There are a lot of smart people out there today who ought to be ashamed of themselves. The spectacle of so many geeks surrendering to Apple’s Reality Distortion Field over the iPad has become positively nauseating. For many years I’ve been influenced by Neil Postman’s conjecture that our future would be book-ended by the insights of two authors: at one extreme is Aldous Huxley, who thought that we would be destroyed (i.e., rendered passive and happily acquiescent) by the things we love; and George Orwell, who thought we would be destroyed by the things we fear.
The iPad is the latest embodiement of Huxley’s Soma. It’s a seductive, closed device designed for passive consumption of pre-approved objects. That’s why the old ‘content’ industries are slavering over it. They see it as the way to undo all the damage wrought by the openness of the Web and its TCP/IP underpinnings, a way of rounding up all those escaped couch-potatoes and getting them back into the pen. And of being able to charge them for everything they use — and collect the money via Apple’s toll-gate.
All of which is predictable. What wasn’t predictable is the way the hive-mind of geekery would check out its formidable collective intelligence at the door and go all gooey over Mr Jobs’s latest coup. A puppy lying on its back and asking to have its tummy tickled is a paragon of stern objectivity by comparison. My Twitter stream — which is largely fed by people whose intelligence and judgement I respect — has morphed into a drip-feed of drooling acquiescence that Huxley would have recognised.
Here and there I’ve found vestiges of independent thinking. Cory Doctorow, for example, has written a terrific essay likening the iPad to “the second coming of the CD-ROM “revolution” in which “content” people proclaimed that they were going to remake media by producing expensive (to make and to buy) products.” Quinn Norton has a moving post about the socio-economic dimension of all this:
I live a really rich intellectual life and get to do lots of things most poor people don’t, and I appreciate that it’s because almost none of my social group are poor. But sometimes my social group kind of goes crazy and forgets that while they have a lot of power, my class is a whole lot bigger than theirs. And none of them will be buying iPads.
A few of them do have iPhones, because phones are one of those durable goods we need to survive and that’s most of their meager disposable income. A few probably have iPod touches that they got as gifts, hand-me-downs, or because that was their one nice thing they wanted. But the iPad does absolutely nothing vital, and nothing a cheaper piece of electronics doesn’t already do well enough to get by. I’m pretty sure Apple knows this, and couldn’t care less. Poor people do buy iPods, sometimes even new, but they’ve never bought anything else Apple has ever made. And that’s fine. I’ve never felt the urge to get me some Tiffany, and they’ve never felt the need to try to get my money. Similarly, Apple’s just not a brand very open to the poor. But why does this mean anything to the political arguments? Because other vendors out there do want to take our money. We don’t have much, but there’s a lot of us, and unlike the other classes, we’re getting a lot bigger.
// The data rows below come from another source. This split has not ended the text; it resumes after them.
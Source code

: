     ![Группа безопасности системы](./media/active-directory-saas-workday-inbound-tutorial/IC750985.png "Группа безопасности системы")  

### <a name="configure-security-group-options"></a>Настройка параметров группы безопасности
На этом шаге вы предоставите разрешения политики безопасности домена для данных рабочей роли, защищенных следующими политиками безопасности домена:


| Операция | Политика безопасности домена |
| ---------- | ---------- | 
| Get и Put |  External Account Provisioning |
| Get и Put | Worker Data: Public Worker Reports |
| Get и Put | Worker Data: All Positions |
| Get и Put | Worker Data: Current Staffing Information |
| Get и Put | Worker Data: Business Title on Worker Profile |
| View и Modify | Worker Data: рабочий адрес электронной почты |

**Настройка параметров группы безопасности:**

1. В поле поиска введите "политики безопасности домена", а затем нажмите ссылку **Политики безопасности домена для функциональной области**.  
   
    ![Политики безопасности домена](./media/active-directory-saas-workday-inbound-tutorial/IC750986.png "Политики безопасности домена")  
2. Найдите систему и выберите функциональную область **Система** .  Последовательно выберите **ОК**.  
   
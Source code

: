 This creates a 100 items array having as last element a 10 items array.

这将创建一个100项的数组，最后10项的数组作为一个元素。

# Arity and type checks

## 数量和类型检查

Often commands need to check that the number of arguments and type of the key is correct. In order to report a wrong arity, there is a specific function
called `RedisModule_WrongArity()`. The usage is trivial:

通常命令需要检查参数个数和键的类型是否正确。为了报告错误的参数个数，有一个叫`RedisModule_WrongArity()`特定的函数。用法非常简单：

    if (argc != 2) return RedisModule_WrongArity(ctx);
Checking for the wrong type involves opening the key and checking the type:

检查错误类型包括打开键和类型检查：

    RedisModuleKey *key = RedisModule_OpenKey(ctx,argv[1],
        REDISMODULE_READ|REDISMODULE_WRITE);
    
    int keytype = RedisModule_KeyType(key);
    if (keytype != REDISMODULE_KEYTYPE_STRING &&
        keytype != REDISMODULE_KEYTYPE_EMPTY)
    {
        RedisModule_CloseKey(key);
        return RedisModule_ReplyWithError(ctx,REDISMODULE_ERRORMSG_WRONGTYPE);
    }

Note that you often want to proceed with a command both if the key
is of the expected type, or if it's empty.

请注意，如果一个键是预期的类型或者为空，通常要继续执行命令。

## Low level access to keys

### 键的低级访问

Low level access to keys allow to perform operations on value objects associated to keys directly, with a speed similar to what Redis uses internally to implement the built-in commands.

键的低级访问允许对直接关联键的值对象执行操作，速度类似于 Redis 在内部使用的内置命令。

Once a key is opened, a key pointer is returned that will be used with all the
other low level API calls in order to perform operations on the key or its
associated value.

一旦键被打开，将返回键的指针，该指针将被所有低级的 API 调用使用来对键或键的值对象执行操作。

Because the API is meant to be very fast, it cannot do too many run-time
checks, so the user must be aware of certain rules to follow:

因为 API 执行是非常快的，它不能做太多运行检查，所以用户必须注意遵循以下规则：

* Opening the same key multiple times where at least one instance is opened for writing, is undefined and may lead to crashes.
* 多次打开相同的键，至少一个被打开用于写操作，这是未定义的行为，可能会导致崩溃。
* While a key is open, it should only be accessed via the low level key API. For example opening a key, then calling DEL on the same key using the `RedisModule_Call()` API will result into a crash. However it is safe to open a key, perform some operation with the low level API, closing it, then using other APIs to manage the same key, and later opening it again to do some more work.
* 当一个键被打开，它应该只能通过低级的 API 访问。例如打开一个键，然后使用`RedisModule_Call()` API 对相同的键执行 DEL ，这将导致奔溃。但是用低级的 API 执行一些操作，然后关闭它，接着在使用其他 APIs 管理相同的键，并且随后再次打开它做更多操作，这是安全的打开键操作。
And Aaron Schwartz is characteristically thoughtful about the brouhaha:
A lot of people have argued that requiring Apple to approve every application for the iPhone OS is some kind of “mistake”, something they’ll remedy as soon as they realize how bad things have gotten. But recent events — Phil Schiller’s personal interventions, comments on their call to analysts, etc. — have made it clear it’s not a mistake at all. It’s their plan.
The iPad is their attempt to extend this total control to what’s traditionally been thought of as the computer space. This is just the first step, but it’s not hard to imagine Apple doing their best to phase out the Macintosh in the next decade, just as they phased out OS 9. In their ideal world, all computing will be done on the iPhone OS.
And the iPhone OS will only run software that they specifically approve. No Flash or other alternate runtimes, no one-off apps or open source customizations. Just total control by Apple. It’s a frightening future.
There are doubtless some more signs of independent thinking out there, but they are exceptions that prove the rule that the tech-savvy community has succumbed to mob hysteria. In the newspaper business a recognised way of stopping journalists from becoming too enamoured of their own importance was to remind them that the brilliant story they had just filed (and of which they were so proud) would be tomorrow’s fish-wrapping. Perhaps the geek community should be reminded that Mr Jobs’s shiny new wonder will be eWaste in a couple of years?